TASK PROMPT -> Take the lines below between the one holding "in shooting, if" and the one holding "If you don't", inclusive, and copy them exactly. Add nothing.

[Dataset entries]
┌──
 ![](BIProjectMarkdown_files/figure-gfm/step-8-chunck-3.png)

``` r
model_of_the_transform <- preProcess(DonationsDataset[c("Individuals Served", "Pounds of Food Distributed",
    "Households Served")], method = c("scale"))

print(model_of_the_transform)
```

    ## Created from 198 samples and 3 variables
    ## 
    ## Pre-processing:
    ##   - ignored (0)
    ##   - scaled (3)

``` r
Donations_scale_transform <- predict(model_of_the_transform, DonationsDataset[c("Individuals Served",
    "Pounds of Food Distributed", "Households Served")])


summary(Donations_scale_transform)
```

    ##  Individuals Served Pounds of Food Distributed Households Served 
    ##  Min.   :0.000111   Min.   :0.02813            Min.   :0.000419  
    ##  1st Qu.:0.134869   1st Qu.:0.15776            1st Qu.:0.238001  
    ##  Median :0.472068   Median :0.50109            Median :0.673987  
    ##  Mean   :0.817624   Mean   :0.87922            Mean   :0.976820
└──
┌──
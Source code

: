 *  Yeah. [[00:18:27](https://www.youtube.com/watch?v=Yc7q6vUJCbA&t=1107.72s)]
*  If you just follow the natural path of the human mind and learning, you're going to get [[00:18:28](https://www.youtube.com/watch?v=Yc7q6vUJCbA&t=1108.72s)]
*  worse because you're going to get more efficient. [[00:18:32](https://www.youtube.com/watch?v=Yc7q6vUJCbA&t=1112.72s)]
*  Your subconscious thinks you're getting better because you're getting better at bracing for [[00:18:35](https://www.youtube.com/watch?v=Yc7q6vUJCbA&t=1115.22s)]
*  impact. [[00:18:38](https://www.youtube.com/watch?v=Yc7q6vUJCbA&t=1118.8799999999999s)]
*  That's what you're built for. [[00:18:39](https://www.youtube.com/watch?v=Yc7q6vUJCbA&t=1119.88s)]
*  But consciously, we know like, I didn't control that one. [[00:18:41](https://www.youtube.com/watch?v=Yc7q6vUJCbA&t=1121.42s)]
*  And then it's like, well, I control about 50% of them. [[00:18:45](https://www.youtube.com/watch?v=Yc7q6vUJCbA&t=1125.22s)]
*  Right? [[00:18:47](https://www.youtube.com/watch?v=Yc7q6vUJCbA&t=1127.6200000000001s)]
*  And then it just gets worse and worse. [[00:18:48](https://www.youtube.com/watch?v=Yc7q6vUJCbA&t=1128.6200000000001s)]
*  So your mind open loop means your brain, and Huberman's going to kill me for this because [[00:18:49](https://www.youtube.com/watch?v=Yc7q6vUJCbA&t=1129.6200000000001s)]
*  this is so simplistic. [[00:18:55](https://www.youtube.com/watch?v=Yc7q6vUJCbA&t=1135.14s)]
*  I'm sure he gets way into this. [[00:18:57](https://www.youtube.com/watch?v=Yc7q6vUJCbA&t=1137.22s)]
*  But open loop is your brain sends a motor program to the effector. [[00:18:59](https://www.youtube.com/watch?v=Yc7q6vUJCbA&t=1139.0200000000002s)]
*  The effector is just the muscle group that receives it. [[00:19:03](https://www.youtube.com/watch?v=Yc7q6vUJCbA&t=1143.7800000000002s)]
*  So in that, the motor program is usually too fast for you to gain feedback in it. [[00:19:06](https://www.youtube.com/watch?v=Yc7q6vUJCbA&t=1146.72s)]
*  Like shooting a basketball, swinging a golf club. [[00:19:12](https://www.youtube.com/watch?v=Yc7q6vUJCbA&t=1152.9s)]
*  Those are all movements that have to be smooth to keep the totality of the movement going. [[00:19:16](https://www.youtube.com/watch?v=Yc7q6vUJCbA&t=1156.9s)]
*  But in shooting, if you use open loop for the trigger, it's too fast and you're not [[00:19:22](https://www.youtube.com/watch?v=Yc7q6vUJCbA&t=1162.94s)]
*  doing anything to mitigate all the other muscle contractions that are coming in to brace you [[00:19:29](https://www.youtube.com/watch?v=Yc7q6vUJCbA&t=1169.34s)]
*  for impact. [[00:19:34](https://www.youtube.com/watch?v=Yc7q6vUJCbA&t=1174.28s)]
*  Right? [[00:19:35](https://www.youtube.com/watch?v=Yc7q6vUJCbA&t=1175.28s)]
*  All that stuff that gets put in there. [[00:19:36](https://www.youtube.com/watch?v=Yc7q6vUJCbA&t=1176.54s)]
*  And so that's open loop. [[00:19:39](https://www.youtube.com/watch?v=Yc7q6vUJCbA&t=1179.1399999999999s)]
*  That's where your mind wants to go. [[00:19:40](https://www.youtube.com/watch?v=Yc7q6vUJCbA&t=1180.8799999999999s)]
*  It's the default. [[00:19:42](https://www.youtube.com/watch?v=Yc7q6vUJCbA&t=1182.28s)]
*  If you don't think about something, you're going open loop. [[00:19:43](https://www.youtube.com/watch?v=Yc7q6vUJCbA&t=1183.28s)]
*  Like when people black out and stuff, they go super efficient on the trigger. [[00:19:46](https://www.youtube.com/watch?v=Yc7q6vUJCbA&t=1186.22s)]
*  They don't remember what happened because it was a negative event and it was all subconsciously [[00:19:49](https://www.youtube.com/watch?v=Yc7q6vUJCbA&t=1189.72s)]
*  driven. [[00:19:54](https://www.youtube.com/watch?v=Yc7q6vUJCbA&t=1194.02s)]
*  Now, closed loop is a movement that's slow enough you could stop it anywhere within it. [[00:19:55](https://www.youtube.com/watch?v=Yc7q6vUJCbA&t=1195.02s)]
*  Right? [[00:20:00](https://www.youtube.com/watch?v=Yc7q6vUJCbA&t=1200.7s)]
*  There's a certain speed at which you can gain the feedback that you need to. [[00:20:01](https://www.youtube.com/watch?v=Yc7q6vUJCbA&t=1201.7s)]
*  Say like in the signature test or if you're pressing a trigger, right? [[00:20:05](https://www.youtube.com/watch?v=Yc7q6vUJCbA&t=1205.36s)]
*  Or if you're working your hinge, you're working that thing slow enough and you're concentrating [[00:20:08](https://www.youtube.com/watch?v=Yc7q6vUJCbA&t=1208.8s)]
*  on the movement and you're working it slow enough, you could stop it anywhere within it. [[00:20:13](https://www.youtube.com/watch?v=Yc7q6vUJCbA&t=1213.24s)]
└──
┌──
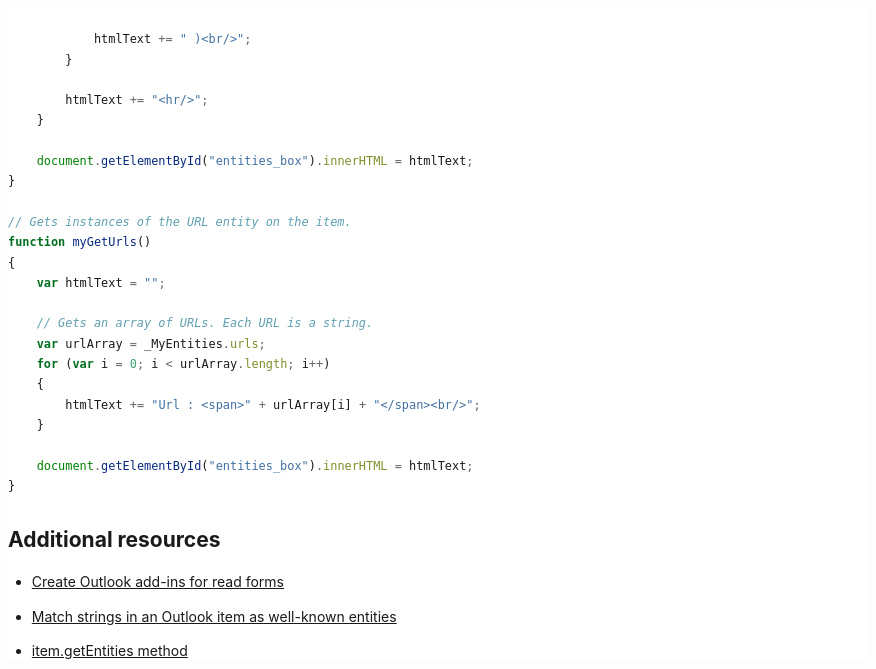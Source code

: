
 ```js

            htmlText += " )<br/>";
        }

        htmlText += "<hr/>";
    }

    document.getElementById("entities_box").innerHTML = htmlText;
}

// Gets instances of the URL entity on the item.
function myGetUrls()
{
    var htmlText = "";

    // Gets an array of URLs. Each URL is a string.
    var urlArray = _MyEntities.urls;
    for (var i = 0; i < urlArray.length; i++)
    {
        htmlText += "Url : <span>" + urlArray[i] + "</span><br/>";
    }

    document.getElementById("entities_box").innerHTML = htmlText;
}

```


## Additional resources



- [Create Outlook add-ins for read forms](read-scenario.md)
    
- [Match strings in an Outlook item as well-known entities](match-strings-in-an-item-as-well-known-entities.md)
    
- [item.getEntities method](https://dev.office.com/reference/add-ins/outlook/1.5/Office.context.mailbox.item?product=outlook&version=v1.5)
└──
FINISHED EXERCISE ->
*  But in shooting, if you use open loop for the trigger, it's too fast and you're not [[00:19:22](https://www.youtube.com/watch?v=Yc7q6vUJCbA&t=1162.94s)]
*  doing anything to mitigate all the other muscle contractions that are coming in to brace you [[00:19:29](https://www.youtube.com/watch?v=Yc7q6vUJCbA&t=1169.34s)]
*  for impact. [[00:19:34](https://www.youtube.com/watch?v=Yc7q6vUJCbA&t=1174.28s)]
*  Right? [[00:19:35](https://www.youtube.com/watch?v=Yc7q6vUJCbA&t=1175.28s)]
*  All that stuff that gets put in there. [[00:19:36](https://www.youtube.com/watch?v=Yc7q6vUJCbA&t=1176.54s)]
*  And so that's open loop. [[00:19:39](https://www.youtube.com/watch?v=Yc7q6vUJCbA&t=1179.1399999999999s)]
*  That's where your mind wants to go. [[00:19:40](https://www.youtube.com/watch?v=Yc7q6vUJCbA&t=1180.8799999999999s)]
*  It's the default. [[00:19:42](https://www.youtube.com/watch?v=Yc7q6vUJCbA&t=1182.28s)]
*  If you don't think about something, you're going open loop. [[00:19:43](https://www.youtube.com/watch?v=Yc7q6vUJCbA&t=1183.28s)]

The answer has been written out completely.